*** Opening of RECORDS SUPPLIED ***

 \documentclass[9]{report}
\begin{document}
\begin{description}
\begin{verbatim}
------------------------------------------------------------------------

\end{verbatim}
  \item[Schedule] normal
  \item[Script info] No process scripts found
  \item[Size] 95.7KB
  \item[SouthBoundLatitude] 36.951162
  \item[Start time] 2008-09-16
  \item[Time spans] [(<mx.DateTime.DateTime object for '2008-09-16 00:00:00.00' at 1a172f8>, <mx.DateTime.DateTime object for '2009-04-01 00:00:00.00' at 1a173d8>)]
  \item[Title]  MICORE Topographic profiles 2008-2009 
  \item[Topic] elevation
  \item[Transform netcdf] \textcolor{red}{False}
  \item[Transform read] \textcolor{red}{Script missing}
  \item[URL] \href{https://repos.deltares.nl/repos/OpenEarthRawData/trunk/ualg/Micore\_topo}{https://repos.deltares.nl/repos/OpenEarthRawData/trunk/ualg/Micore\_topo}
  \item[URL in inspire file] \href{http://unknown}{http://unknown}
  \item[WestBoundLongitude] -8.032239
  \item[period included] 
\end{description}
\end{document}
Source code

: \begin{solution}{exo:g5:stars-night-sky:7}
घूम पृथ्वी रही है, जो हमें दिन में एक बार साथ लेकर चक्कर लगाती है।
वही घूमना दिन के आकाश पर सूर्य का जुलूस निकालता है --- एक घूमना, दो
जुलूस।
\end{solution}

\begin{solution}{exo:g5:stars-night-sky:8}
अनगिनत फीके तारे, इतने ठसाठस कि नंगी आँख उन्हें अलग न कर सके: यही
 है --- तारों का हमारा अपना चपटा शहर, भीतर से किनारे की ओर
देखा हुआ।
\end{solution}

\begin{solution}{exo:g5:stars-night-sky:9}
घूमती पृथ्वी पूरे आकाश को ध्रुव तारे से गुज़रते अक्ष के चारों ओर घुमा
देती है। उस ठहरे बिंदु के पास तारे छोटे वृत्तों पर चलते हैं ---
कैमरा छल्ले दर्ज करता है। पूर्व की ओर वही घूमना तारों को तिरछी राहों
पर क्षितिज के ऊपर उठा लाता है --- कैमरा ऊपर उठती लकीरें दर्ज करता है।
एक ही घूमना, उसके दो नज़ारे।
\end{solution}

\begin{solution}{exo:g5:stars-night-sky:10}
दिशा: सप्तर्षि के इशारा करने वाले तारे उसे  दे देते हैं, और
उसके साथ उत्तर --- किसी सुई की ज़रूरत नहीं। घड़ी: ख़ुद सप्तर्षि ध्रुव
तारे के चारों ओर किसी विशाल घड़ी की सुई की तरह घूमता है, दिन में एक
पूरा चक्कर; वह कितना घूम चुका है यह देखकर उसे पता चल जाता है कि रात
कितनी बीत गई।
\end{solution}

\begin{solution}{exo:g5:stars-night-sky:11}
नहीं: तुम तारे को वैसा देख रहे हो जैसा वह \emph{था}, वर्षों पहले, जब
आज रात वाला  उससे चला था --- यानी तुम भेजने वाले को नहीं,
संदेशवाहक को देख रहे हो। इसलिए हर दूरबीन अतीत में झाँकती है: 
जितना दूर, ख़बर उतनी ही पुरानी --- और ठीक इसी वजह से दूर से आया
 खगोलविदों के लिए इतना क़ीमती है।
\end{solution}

*** Close of RECORDS SUPPLIED ***

In the records above, how many lines hold the string "Transform"? Respond with that number only.

2